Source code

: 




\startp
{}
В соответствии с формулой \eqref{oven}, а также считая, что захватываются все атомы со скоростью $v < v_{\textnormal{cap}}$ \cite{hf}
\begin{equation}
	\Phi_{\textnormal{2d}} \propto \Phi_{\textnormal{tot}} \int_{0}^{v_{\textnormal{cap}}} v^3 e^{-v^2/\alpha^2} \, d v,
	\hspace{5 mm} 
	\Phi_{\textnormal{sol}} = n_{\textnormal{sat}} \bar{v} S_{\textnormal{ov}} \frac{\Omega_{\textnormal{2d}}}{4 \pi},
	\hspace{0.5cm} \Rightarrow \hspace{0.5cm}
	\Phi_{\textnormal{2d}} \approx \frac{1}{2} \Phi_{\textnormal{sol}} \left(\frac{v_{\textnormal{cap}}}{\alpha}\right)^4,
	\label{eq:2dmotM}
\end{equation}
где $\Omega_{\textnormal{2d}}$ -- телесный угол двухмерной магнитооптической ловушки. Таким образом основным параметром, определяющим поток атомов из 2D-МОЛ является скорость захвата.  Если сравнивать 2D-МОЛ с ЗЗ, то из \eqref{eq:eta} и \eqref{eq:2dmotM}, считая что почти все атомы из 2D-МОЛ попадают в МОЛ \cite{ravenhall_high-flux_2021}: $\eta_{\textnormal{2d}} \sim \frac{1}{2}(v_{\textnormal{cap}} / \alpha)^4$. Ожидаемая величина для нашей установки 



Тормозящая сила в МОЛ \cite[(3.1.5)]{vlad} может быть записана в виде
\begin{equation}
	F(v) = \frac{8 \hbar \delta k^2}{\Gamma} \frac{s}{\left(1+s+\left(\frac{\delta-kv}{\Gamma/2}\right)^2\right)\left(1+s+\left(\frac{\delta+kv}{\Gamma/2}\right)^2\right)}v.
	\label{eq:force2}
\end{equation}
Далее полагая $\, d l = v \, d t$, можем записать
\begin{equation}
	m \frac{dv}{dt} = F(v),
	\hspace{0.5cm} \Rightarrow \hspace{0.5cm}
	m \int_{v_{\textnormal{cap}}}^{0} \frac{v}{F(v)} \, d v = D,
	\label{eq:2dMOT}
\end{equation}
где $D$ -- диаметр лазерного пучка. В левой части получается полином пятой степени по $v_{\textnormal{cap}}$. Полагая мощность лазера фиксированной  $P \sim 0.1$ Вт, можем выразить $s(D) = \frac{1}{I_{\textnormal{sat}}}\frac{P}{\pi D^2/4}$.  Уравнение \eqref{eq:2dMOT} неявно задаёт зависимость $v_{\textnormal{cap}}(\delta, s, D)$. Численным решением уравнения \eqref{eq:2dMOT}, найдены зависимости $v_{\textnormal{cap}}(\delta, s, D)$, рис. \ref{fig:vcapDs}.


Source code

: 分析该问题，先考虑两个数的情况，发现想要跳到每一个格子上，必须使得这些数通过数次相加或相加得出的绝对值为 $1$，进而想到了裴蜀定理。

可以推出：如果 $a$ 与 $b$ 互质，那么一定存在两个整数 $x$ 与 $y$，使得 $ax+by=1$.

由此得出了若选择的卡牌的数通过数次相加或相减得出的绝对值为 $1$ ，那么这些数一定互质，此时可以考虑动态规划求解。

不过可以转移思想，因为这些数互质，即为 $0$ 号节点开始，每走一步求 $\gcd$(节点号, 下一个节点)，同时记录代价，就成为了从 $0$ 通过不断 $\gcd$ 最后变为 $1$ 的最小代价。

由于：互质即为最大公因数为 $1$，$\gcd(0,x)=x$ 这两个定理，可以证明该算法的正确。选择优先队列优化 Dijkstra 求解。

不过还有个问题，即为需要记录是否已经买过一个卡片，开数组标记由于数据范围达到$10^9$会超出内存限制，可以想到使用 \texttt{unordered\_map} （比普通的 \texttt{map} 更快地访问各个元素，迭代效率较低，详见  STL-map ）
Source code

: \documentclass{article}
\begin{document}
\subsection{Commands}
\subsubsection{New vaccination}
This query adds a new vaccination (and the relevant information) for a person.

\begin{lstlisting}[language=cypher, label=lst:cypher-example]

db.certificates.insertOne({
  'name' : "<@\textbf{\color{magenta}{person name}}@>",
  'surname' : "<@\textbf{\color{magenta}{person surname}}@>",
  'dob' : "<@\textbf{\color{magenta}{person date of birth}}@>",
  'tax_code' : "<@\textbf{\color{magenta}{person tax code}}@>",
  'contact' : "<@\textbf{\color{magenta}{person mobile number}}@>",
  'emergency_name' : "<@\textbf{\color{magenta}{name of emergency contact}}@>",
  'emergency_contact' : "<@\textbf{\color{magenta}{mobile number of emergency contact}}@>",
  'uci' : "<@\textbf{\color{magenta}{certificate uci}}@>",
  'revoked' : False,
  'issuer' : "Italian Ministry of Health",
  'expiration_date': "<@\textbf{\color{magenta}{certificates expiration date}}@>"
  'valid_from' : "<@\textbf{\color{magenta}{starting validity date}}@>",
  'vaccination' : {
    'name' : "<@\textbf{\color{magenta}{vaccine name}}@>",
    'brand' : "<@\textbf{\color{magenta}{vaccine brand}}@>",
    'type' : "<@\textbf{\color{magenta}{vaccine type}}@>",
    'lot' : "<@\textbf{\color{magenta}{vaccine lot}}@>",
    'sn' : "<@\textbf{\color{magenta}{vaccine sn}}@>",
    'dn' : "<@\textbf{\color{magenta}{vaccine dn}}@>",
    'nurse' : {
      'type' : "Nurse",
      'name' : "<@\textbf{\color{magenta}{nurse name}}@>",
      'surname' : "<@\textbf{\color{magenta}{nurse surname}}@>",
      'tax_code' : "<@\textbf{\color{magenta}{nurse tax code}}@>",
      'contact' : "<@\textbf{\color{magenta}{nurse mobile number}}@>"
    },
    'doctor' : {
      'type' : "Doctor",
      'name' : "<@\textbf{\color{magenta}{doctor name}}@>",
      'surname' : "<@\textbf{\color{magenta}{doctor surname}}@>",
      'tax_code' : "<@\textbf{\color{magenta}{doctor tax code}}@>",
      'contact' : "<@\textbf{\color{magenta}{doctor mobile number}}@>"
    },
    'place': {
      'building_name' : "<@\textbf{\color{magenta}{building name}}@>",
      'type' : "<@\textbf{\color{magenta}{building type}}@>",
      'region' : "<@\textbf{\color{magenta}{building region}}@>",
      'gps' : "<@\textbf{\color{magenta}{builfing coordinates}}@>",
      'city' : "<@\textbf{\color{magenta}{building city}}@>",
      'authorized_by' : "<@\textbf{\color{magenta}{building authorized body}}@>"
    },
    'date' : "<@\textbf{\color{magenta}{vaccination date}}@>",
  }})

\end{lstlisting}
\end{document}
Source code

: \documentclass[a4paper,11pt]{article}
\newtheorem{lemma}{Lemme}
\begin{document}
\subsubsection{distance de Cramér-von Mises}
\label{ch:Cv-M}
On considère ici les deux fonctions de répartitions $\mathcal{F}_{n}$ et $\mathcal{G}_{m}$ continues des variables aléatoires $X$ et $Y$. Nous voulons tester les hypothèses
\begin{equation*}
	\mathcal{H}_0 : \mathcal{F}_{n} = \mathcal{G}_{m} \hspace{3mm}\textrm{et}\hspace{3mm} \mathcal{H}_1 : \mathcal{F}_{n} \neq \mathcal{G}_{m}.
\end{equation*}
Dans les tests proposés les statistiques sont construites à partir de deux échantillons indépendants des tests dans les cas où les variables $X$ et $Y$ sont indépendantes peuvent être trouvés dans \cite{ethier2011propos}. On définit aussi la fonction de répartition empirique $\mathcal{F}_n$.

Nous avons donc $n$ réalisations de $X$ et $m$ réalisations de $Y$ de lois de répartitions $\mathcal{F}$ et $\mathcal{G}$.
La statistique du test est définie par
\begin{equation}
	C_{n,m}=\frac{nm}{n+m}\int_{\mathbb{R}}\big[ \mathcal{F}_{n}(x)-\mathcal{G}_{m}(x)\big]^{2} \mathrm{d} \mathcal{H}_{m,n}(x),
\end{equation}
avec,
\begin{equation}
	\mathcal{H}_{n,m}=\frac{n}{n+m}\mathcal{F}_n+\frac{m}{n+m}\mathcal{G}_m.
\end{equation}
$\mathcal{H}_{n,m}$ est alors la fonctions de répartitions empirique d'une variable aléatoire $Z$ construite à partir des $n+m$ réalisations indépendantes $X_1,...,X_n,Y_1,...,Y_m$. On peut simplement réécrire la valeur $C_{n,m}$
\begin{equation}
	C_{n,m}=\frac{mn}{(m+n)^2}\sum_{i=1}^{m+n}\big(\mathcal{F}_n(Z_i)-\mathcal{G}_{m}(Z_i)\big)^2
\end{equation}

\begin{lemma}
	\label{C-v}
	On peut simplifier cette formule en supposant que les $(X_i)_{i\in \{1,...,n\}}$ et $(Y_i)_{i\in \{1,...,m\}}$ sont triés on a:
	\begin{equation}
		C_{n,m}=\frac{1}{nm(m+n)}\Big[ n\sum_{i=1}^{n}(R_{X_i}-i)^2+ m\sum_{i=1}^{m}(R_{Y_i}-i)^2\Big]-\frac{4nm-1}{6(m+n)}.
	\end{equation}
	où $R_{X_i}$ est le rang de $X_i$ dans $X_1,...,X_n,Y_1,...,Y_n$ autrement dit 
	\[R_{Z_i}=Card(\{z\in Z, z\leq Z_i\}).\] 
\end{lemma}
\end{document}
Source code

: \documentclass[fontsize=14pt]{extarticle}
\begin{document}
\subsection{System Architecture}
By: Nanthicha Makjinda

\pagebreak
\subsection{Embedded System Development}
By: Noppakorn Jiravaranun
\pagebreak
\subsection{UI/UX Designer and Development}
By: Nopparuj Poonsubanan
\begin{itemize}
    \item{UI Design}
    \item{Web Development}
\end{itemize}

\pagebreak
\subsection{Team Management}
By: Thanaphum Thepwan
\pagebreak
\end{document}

______

• **About this exercise**
Go line by line through the data, copying each one that contains the word "Development".

• **Output of the task**
\subsection{Embedded System Development}
\subsection{UI/UX Designer and Development}
    \item{Web Development}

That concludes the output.